## [What the task asks]
For this listing, the lines between the one holding "given. This archive" and the one holding "directory. Each time", inclusive, must be set down exactly.

===== Supplied material

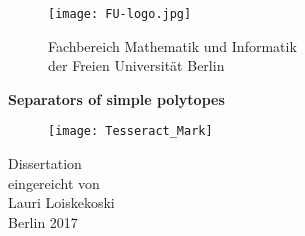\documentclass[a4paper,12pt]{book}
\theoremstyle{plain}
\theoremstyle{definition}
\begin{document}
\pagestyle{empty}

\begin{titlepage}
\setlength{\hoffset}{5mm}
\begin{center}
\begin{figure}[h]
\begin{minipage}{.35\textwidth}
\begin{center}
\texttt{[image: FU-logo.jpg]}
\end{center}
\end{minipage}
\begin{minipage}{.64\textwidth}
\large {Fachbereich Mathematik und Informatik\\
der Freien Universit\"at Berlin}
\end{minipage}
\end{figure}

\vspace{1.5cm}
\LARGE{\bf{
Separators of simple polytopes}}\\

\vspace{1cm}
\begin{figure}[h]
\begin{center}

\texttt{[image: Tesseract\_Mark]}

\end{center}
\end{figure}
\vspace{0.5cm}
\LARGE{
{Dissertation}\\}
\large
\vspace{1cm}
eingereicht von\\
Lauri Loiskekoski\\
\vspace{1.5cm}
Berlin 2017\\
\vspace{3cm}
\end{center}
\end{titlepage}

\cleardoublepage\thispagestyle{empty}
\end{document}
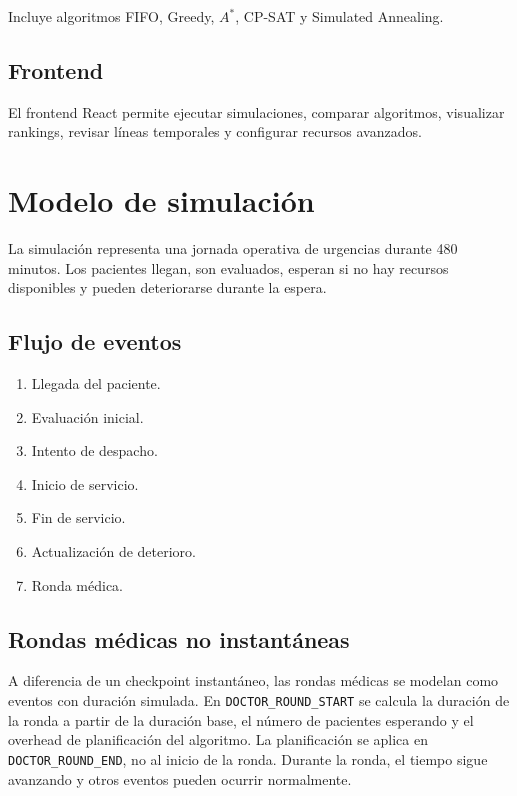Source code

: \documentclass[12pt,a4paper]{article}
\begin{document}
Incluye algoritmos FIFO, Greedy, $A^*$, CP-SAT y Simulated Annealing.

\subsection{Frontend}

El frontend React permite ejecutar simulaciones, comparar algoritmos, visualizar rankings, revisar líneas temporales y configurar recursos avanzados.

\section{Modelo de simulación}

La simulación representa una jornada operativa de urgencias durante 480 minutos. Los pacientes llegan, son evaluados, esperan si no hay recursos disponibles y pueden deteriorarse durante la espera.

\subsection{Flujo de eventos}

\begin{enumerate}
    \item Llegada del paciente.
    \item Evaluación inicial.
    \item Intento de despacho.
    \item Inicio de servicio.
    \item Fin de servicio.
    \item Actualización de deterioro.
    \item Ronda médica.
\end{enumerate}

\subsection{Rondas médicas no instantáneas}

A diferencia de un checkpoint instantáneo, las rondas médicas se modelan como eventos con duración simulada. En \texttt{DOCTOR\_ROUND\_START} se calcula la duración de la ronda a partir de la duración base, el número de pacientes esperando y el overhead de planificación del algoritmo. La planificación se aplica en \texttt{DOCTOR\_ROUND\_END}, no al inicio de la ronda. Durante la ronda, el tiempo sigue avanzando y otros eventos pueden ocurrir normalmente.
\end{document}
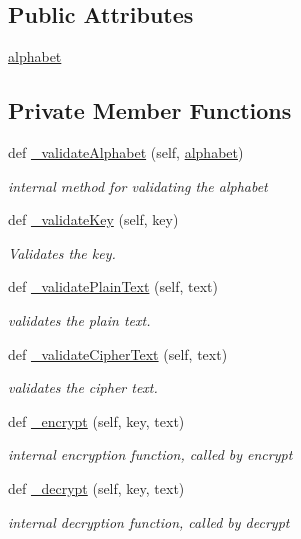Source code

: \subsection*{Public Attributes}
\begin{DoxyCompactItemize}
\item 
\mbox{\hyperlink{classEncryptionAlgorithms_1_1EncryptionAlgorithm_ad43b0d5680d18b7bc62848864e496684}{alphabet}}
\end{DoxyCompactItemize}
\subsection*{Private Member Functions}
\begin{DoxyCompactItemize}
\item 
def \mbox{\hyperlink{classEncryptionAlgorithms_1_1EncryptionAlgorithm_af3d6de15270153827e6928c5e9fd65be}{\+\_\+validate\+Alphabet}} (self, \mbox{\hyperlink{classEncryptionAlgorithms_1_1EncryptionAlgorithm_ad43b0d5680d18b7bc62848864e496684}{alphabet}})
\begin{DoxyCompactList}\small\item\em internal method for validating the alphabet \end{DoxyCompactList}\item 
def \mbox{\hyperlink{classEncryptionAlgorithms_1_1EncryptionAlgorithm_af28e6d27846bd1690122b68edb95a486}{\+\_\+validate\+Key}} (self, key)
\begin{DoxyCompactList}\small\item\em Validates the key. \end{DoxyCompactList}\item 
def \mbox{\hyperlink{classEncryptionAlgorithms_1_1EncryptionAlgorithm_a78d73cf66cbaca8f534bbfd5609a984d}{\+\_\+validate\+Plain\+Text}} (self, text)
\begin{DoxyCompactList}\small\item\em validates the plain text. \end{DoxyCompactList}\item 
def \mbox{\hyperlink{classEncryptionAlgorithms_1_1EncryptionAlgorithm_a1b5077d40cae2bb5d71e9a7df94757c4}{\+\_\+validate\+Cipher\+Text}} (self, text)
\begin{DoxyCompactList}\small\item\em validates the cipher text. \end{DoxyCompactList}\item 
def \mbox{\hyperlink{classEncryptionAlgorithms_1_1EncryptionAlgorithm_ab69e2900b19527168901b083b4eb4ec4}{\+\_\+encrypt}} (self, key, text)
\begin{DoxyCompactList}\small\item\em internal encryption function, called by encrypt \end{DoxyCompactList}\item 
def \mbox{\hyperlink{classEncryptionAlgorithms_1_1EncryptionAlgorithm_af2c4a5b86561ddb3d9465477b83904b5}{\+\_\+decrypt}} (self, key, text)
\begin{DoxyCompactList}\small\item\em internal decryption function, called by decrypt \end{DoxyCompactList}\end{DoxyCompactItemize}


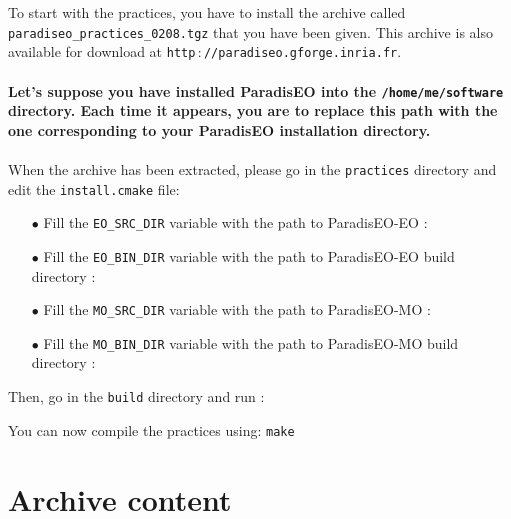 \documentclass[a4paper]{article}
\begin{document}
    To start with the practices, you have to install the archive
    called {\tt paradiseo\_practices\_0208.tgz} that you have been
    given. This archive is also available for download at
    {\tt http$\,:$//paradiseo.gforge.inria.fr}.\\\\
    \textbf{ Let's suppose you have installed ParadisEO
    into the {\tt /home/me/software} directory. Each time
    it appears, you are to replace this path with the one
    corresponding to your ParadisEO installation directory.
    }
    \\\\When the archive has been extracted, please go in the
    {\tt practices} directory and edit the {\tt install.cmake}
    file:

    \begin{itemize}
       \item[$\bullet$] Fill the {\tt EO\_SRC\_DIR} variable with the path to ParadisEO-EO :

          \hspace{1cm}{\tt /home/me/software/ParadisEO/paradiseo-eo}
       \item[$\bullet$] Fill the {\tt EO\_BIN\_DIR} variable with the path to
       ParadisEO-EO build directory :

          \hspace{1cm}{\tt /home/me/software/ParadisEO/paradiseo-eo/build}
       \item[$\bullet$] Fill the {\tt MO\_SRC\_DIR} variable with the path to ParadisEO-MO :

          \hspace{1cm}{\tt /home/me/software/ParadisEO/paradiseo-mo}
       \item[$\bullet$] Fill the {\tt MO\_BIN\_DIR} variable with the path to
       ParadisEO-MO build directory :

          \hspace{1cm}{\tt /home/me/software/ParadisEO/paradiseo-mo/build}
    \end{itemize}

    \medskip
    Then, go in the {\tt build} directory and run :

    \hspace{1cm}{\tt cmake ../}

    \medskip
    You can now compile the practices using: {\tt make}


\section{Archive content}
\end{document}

==========
===== Supplied material

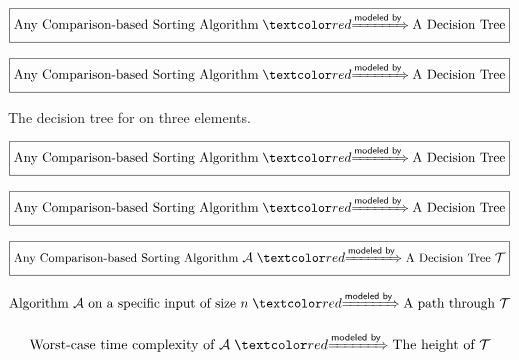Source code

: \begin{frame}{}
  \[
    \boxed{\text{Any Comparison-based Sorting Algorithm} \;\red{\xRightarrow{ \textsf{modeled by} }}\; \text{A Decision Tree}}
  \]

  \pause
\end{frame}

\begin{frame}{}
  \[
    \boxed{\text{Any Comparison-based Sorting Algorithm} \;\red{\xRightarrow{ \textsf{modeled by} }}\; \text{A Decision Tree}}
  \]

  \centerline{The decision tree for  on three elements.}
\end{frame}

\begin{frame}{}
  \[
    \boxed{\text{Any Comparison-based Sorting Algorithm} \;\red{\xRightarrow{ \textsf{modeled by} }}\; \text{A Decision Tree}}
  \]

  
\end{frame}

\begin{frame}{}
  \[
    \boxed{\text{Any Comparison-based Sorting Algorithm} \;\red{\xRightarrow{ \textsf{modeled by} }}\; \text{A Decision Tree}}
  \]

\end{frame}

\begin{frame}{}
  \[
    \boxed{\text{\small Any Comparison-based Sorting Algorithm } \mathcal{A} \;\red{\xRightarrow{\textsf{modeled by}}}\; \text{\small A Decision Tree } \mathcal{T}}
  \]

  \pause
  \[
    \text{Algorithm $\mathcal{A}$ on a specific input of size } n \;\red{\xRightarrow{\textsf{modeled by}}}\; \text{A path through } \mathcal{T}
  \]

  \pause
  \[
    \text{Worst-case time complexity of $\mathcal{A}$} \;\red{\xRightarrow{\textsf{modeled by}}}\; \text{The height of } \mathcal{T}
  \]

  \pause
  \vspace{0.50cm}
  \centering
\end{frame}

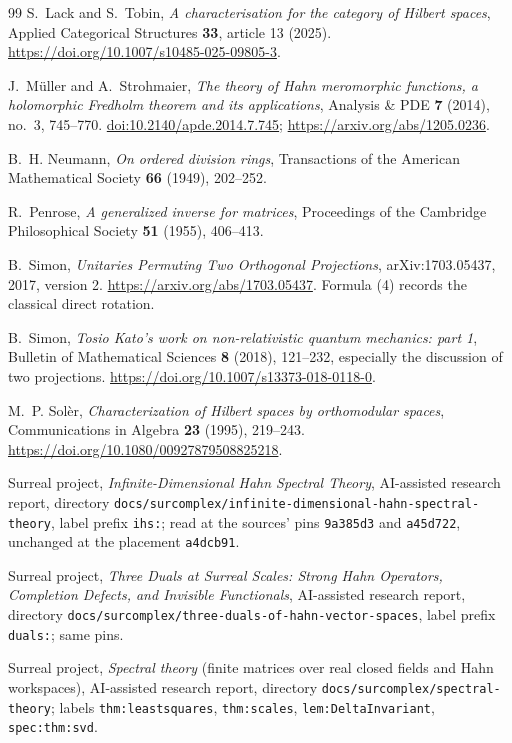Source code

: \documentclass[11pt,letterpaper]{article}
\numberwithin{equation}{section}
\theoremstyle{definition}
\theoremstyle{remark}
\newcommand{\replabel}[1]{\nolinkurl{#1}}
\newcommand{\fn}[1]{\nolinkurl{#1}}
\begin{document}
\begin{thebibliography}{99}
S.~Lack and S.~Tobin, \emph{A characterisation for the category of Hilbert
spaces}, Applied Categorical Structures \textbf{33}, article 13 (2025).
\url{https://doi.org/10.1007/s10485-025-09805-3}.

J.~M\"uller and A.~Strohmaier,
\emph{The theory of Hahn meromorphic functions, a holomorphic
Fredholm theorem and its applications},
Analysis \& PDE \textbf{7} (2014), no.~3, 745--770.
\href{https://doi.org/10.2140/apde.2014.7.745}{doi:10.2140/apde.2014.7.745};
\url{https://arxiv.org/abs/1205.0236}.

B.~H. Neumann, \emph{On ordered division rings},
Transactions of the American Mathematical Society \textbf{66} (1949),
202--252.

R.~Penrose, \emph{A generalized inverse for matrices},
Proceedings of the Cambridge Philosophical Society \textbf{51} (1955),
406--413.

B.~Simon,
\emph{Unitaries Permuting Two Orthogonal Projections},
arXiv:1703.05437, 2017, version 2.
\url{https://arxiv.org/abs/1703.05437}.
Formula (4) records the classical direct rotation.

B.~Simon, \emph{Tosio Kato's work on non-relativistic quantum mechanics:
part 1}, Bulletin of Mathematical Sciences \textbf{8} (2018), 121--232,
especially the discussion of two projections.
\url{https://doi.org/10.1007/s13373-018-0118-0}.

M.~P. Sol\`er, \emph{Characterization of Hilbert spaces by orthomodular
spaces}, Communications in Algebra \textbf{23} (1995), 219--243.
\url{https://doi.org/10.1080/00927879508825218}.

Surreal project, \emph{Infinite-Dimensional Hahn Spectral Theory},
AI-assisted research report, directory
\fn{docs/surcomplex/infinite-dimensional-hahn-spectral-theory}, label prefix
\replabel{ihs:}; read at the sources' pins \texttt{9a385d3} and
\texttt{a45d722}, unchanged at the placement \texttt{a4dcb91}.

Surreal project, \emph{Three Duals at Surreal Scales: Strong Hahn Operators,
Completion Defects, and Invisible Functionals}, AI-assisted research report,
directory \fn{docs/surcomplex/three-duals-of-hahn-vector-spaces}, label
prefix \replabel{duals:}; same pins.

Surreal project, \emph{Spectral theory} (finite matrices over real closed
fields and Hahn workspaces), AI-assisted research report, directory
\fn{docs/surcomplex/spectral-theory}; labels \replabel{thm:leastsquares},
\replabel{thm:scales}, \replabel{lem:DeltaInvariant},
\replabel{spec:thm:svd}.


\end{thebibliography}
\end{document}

==========
===== Supplied material

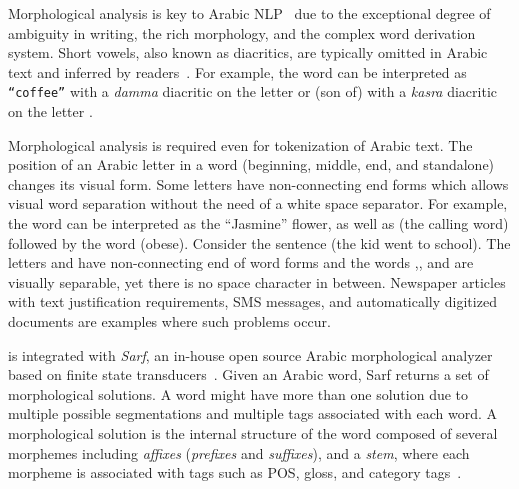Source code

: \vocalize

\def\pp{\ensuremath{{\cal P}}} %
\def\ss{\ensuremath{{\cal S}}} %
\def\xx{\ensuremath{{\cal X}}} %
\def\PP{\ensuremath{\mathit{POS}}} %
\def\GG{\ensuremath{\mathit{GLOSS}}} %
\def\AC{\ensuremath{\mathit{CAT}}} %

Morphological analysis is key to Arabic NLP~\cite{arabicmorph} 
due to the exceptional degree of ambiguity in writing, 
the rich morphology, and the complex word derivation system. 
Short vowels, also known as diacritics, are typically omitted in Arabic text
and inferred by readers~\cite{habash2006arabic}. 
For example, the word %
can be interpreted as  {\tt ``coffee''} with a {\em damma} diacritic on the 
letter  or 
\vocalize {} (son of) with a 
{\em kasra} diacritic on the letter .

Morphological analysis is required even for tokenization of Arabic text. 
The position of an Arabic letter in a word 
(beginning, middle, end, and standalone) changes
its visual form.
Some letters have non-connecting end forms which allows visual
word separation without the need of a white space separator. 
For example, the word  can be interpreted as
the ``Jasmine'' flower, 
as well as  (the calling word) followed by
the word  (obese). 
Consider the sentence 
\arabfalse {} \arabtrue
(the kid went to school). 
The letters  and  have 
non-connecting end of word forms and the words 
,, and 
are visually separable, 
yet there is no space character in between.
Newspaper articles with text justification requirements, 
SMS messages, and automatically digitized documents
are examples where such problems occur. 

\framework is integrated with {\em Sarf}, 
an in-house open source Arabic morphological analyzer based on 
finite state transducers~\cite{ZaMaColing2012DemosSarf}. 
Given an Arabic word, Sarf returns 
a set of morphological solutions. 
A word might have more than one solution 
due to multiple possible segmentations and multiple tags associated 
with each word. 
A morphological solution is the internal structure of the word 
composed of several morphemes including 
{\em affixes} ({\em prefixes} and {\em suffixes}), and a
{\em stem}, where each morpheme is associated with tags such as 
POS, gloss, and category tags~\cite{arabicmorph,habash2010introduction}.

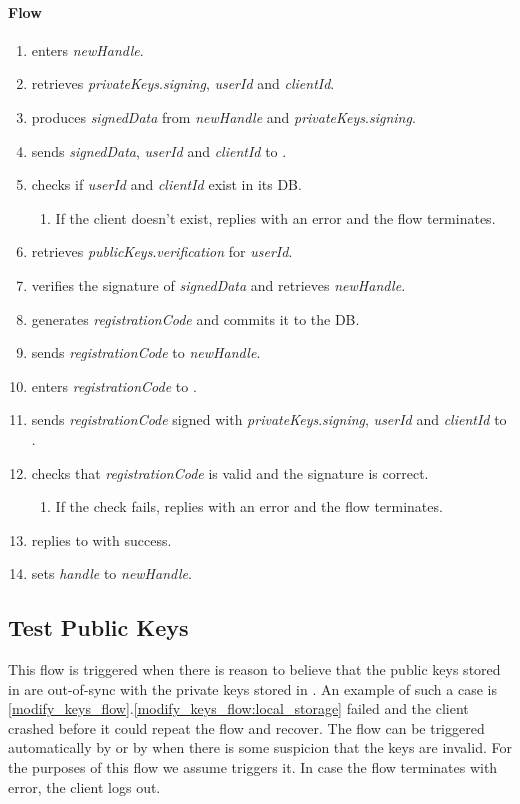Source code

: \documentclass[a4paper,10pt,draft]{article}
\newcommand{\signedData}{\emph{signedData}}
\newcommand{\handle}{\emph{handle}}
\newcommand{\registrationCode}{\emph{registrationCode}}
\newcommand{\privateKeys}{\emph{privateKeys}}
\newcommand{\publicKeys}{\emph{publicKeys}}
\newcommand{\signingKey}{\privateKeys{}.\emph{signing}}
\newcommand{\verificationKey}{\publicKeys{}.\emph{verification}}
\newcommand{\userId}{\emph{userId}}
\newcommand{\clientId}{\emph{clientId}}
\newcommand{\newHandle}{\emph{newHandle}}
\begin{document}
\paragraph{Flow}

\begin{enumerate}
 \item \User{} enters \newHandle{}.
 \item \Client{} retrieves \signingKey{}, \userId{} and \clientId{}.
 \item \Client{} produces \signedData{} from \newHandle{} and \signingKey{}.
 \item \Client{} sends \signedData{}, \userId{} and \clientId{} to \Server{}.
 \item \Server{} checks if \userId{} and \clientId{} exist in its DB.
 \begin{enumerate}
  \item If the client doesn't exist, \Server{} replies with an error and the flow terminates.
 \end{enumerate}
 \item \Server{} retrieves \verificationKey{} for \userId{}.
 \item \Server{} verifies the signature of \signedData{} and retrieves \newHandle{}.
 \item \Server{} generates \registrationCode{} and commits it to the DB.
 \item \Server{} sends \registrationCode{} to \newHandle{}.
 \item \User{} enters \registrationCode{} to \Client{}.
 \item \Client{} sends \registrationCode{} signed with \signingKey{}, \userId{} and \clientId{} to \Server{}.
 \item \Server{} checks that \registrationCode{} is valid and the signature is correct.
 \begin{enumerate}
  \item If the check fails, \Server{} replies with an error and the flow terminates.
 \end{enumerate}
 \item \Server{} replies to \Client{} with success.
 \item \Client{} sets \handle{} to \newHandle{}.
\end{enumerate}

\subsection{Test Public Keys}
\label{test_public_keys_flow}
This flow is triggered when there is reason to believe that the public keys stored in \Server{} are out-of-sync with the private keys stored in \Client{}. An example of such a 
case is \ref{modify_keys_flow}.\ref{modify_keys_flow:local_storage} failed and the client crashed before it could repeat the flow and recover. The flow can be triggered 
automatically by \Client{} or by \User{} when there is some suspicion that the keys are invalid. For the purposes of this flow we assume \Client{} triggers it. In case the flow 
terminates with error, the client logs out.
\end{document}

==========

## [Solution]
    given. This archive is also available for download at
    {\tt http$\,:$//paradiseo.gforge.inria.fr}.\\\\
    \textbf{ Let's suppose you have installed ParadisEO
    into the {\tt /home/me/software} directory. Each time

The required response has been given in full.